How recoverjpeg saved my day
December 29th, 2004 by Samuel TardieuPeople sometimes do stupid things. I do at least. After I experienced a fatal disk crash a few days ago (the disk could not even be seen in the BIOS), I congratulated myself for having done a full online backup of thousands of pictures I had been taking for years with my digital cameras on my second hard disk a few days before the event.
I bought two new serial ATA disks[1] and reinstalled the system (first FreeBSD, then Debian GNU/Linux, as support for serial ATA is much better with the latter), setup software RAID-1 redundancy to avoid losing my system disk the next time a hard drive fails, and my computer went up and running again. When I was done, I decided to test other operating systems on my reshaped computer and installed Microsoft Windows XP Pro on my older hard disk[2] on a newly created 10GB partition, with the intention of playing with it for a few hours and deleting it afterwards, as I have no use for it.
Then I realized that… I had not transferred my digital pictures to my new disks; the only online copy was located on the disk I just reconfigured. Sure, I could remember burning two DVD as a backup three or four months before, but I was unable to locate them in my appartment. The pictures were buried somewhere under or around the new XP installation.
I happened to have written a small Python program a few weeks before to recover JPEG pictures from a friend compact flash memory card which would not list any of the images he had taken during his african trip. On most filesystems, chances that pictures are stored in consecutive disk sectors are good, as this is the simplest thing to do. Of course, some pictures will get stored in the holes made by removing pictures interactively, and some may have been overwritten by newly shot ones.
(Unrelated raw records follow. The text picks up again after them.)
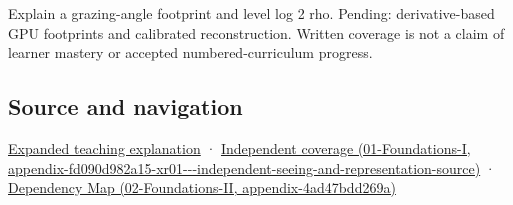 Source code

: Explain a grazing-angle footprint and level log 2 rho. Pending: derivative-based GPU footprints and calibrated reconstruction. Written coverage is not a claim of learner mastery or accepted numbered-curriculum progress.

\subsection{Source and navigation}\label{appendix-b677a85ba76f-source-and-navigation}

\hyperref[04-visual-computing-ii-ch042-multiresolution-work-must-preserve-the-right-information]{Expanded teaching explanation} · \href{../01-Foundations-I/main.pdf\#nameddest=appendix-fd090d982a15-xr01---independent-seeing-and-representation-source}{Independent coverage (01-Foundations-I, appendix-fd090d982a15-xr01-\/-\/-independent-seeing-and-representation-source)} · \href{../02-Foundations-II/main.pdf\#nameddest=appendix-4ad47bdd269a}{Dependency Map (02-Foundations-II, appendix-4ad47bdd269a)}
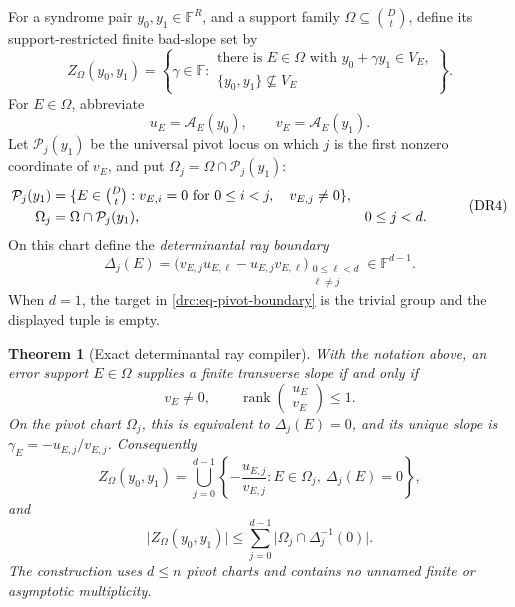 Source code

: \documentclass[11pt,a4paper]{amsart}
\numberwithin{equation}{section}
\newtheorem{theorem}{Theorem}[section]
\theoremstyle{remark}
\DeclareMathOperator{\rank}{rank}
\newcommand{\F}{\mathbb F}
\newcommand{\abs}[1]{\lvert #1\rvert}
\begin{document}
For a syndrome pair \(y_0,y_1\in\F^R\), and a support family
\(\Omega\subseteq\binom Dt\), define its support-restricted finite bad-slope
set by
\[
 Z_\Omega(y_0,y_1)=
 \left\{\gamma\in\F:\begin{array}{l}
   \text{there is \(E\in\Omega\) with }
       y_0+\gamma y_1\in V_E,\\[-1mm]
   \{y_0,y_1\}\not\subseteq V_E
 \end{array}\right\}.
 \tag{DR3}\label{drc:eq-restricted-rays}
\]
For \(E\in\Omega\), abbreviate
\[
              u_E=\mathcal A_E(y_0),\qquad
              v_E=\mathcal A_E(y_1).
\]
Let \(\mathcal P_j(y_1)\) be the universal pivot locus on which \(j\) is
the first nonzero coordinate of \(v_E\), and put
\(\Omega_j=\Omega\cap\mathcal P_j(y_1)\):
\[
 \begin{aligned}
 \mathcal P_j(y_1)
   &=\{E\in\tbinom Dt:
          v_{E,i}=0\ \text{for }0\le i<j,\quad v_{E,j}\ne0\},\\
 \Omega_j&=\Omega\cap\mathcal P_j(y_1),
       &&0\le j<d.
 \end{aligned}
 \tag{DR4}\label{drc:eq-pivot-chart}
\]
On this chart define the \emph{determinantal ray boundary}
\[
 \Delta_j(E)=
 \bigl(v_{E,j}u_{E,\ell}-u_{E,j}v_{E,\ell}\bigr)_
       {\substack{0\le\ell<d\\ \ell\ne j}}
 \in\F^{d-1}.
 \tag{DR5}\label{drc:eq-pivot-boundary}
\]
When \(d=1\), the target in \eqref{drc:eq-pivot-boundary} is the trivial
group and the displayed tuple is empty.

\begin{theorem}[Exact determinantal ray compiler]
\label{drc:thm-exact-compiler}
With the notation above, an error support \(E\in\Omega\) supplies a finite
transverse slope if and only if
\[
 v_E\ne0,
 \qquad
 \rank\begin{pmatrix}u_E\\v_E\end{pmatrix}\le1.
 \tag{DR6}\label{drc:eq-rank-one-condition}
\]
On the pivot chart \(\Omega_j\), this is equivalent to
\(\Delta_j(E)=0\), and its unique slope is
\(
 \gamma_E=-u_{E,j}/v_{E,j}
\).  Consequently
\[
 Z_\Omega(y_0,y_1)=
 \bigcup_{j=0}^{d-1}
 \left\{-\frac{u_{E,j}}{v_{E,j}}:
       E\in\Omega_j,\ \Delta_j(E)=0\right\},
 \tag{DR7}\label{drc:eq-exact-ray-union}
\]
and
\[
 \abs{Z_\Omega(y_0,y_1)}
 \le
 \sum_{j=0}^{d-1}
 \abs{\Omega_j\cap\Delta_j^{-1}(0)}.
 \tag{DRC}\label{drc:eq-direct-compiler}
\]
The construction uses \(d\le n\) pivot charts and contains no unnamed
finite or asymptotic multiplicity.
\end{theorem}
\end{document}
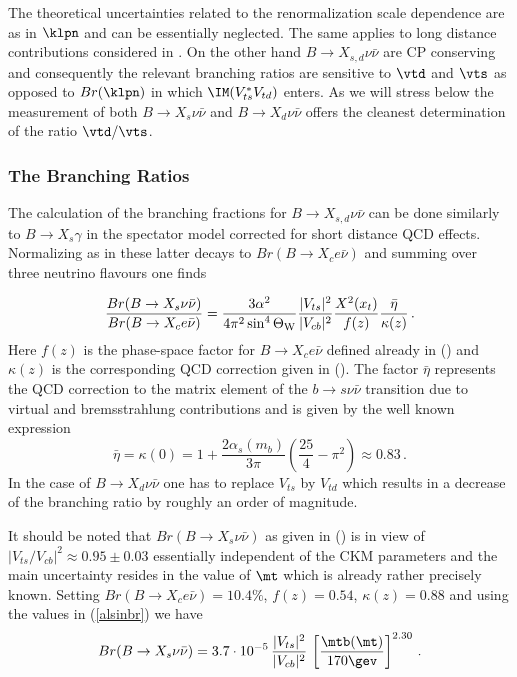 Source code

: The theoretical uncertainties related to the renormalization
scale dependence are as in $\klpn$ and 
can be essentially neglected. The same applies to long distance
contributions considered in \cite{BUC97}.
On the other hand $B\to X_{s,d}\nu\bar\nu$ are CP conserving and
consequently the relevant branching ratios are sensitive to 
$\vtd$ and $\vts$ as opposed to $Br(\klpn)$ in which
$\IM (V^\ast_{ts} V_{td})$ enters. As we will stress below the
measurement of both
$B\to X_{s}\nu\bar\nu$ and $B\to X_{d}\nu\bar\nu$ offers the
cleanest determination of the ratio $\vtd/\vts$.

\subsubsection{The Branching Ratios}
The calculation of the branching fractions for $B\to X_{s,d}\nu\bar\nu$ 
can be done similarly to $B\to X_s \gamma$ 
in the spectator model corrected for short distance QCD effects.
Normalizing as in these latter decays 
to $Br(B\to X_c e\bar\nu)$ and summing over three neutrino 
flavours one finds

\begin{equation}\label{bbxnn}
\frac{Br(B\to X_s\nu\bar\nu)}{Br(B\to X_c e\bar\nu)}=
\frac{3 \alpha^2}{4\pi^2\sin^4\Theta_{\rm W}}
\frac{|V_{ts}|^2}{|V_{cb}|^2}\frac{X^2(x_t)}{f(z)}
\frac{\bar\eta}{\kappa(z)}\,.
\end{equation}
Here $f(z)$ is the phase-space factor for $B\to X_c
e\bar\nu$ defined already in () and $\kappa(z)$ is the
corresponding QCD correction given in (). The
factor $\bar\eta$ represents the QCD correction to the matrix element
of the $b\to s\nu\bar\nu$ transition due to virtual and bremsstrahlung
contributions and is given by the well known expression
\begin{equation}\label{etabar}
\bar\eta=\kappa(0)=
1+\frac{2\alpha_s(m_b)}{3\pi}\left(\frac{25}{4}-\pi^2\right)
\approx 0.83\,.
\end{equation}
In the case of $B\to X_d\nu\bar\nu$ one has to replace $V_{ts}$ by
$V_{td}$ which results in a decrease of the branching ratio by
roughly an order of magnitude.

It should be noted that $Br(B \to X_s \nu\bar\nu)$ as given in
() is in view of $|V_{ts}/V_{cb}|^2 \approx 0.95 \pm 0.03$
essentially independent of the CKM parameters and the main uncertainty
resides in the value of $\mt$ which is already rather precisely
known. Setting $Br(B\to X_ce\bar\nu)=10.4\%$, $f(z)=0.54$,
$\kappa(z)=0.88$ and using the values in (\ref{alsinbr})
 we have
\begin{equation}
Br(B \to X_s \nu\bar\nu) = 3.7 \cdot 10^{-5} \,
\frac{|V_{ts}|^2}{|V_{cb}|^2} \,
\left[ \frac{\mtb(\mt)}{170\gev} \right]^{2.30} \, .
\label{eq:bxsnnnum}
\end{equation}

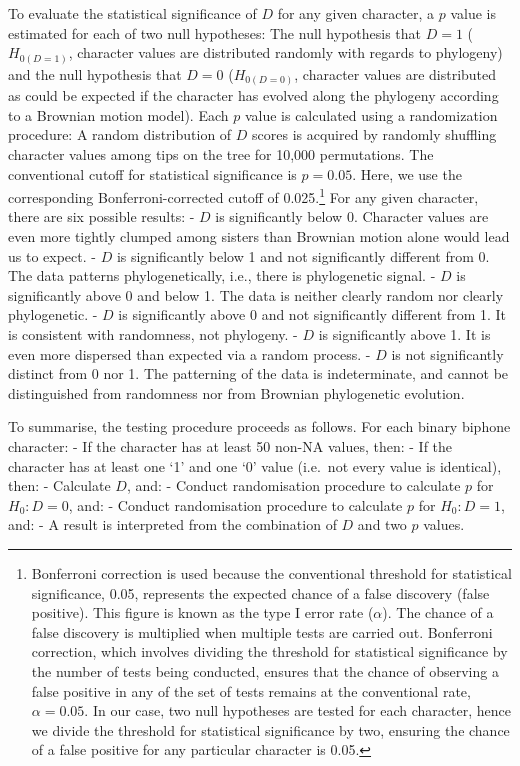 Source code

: To evaluate the statistical significance of \(D\) for any given character, a \(p\) value is estimated for each of two null hypotheses: The null hypothesis that \(D = 1\) (\(H_{0(D=1)}\), character values are distributed randomly with regards to phylogeny) and the null hypothesis that \(D = 0\) (\(H_{0(D=0)}\), character values are distributed as could be expected if the character has evolved along the phylogeny according to a Brownian motion model). Each \(p\) value is calculated using a randomization procedure: A random distribution of \(D\) scores is acquired by randomly shuffling character values among tips on the tree for 10,000 permutations. The conventional cutoff for statistical significance is \(p = 0.05\). Here, we use the corresponding Bonferroni-corrected cutoff of 0.025.\footnote{Bonferroni correction is used because the conventional threshold for statistical significance, 0.05, represents the expected chance of a false discovery (false positive). This figure is known as the type I error rate (\(\alpha\)). The chance of a false discovery is multiplied when multiple tests are carried out. Bonferroni correction, which involves dividing the threshold for statistical significance by the number of tests being conducted, ensures that the chance of observing a false positive in any of the set of tests remains at the conventional rate, \(\alpha = 0.05\). In our case, two null hypotheses are tested for each character, hence we divide the threshold for statistical significance by two, ensuring the chance of a false positive for any particular character is 0.05.} For any given character, there are six possible results:
- \(D\) is significantly below 0. Character values are even more tightly clumped among sisters than Brownian motion alone would lead us to expect.
- \(D\) is significantly below 1 and not significantly different from 0. The data patterns phylogenetically, i.e., there is phylogenetic signal.
- \(D\) is significantly above 0 and below 1. The data is neither clearly random nor clearly phylogenetic.
- \(D\) is significantly above 0 and not significantly different from 1. It is consistent with randomness, not phylogeny.
- \(D\) is significantly above 1. It is even more dispersed than expected via a random process.
- \(D\) is not significantly distinct from 0 nor 1. The patterning of the data is indeterminate, and cannot be distinguished from randomness nor from Brownian phylogenetic evolution.

To summarise, the testing procedure proceeds as follows. For each binary biphone character:
- If the character has at least 50 non-NA values, then:
- If the character has at least one `1' and one `0' value (i.e.~not every value is identical), then:
- Calculate \(D\), and:
- Conduct randomisation procedure to calculate \(p\) for \(H_0: D = 0\), and:
- Conduct randomisation procedure to calculate \(p\) for \(H_0: D = 1\), and:
- A result is interpreted from the combination of \(D\) and two \(p\) values.

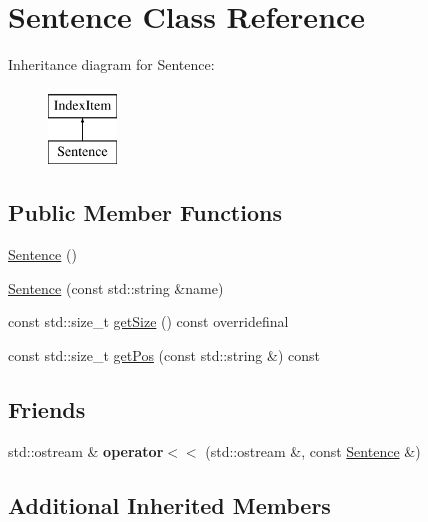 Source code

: \hypertarget{classSentence}{\section{Sentence Class Reference}
\label{classSentence}
}
Inheritance diagram for Sentence\-:\begin{figure}[H]
\begin{center}
\leavevmode
\includegraphics[height=2.000000cm]{classSentence}
\end{center}
\end{figure}
\subsection*{Public Member Functions}
\begin{DoxyCompactItemize}
\item 
\hyperlink{classSentence_aa767c3de8aaf7f2e30fa7524cdfcaead}{Sentence} ()
\item 
\hyperlink{classSentence_a92557fe647ad458e02749286b71f2586}{Sentence} (const std\-::string \&name)
\item 
const std\-::size\-\_\-t \hyperlink{classSentence_ab2f0cfb229d1e37012efa18c2f01e745}{get\-Size} () const overridefinal
\item 
const std\-::size\-\_\-t \hyperlink{classSentence_a4bad1bc36e0973235458d1f3aa96c034}{get\-Pos} (const std\-::string \&) const 
\end{DoxyCompactItemize}
\subsection*{Friends}
\begin{DoxyCompactItemize}
\item 
\hypertarget{classSentence_ab4f19f42171de5744a04fed46ecbcc63}{std\-::ostream \& {\bfseries operator$<$$<$} (std\-::ostream \&, const \hyperlink{classSentence}{Sentence} \&)}\label{classSentence_ab4f19f42171de5744a04fed46ecbcc63}

\end{DoxyCompactItemize}
\subsection*{Additional Inherited Members}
While the program did a good job on a 128MB file (a copy of the failing memory card), using it on a 80GB drive was going to be *very* painful. Especially since I expected to having to refine the algorithm in order to recover as many pictures as possible. The pictures had been taken with several brands of cameras and I had to be as close as possible to the JFIF file format while maintaining a high speed.
I decided to take a few hours to rewrite my program in C and to reduce the number of system calls to a minimum (the Python program was using tons of read()). I also wrote a small shell script to be run on top of recovered pictures which would sort them in directories named after the date the pictures had been taken, using the exif tags.
Amazingly enough, it did a very good job. The outcome of running the program on my 80GB drive with 10GB being used for the XP installation was:
* 9538 pictures sorted by date (a few of them were corrupted in a way that no software can detect as they are valid JFIF files) and taken on 337 different days
* 1310 pictures without date (some of them were correct pictures whose exif data had been corrupted)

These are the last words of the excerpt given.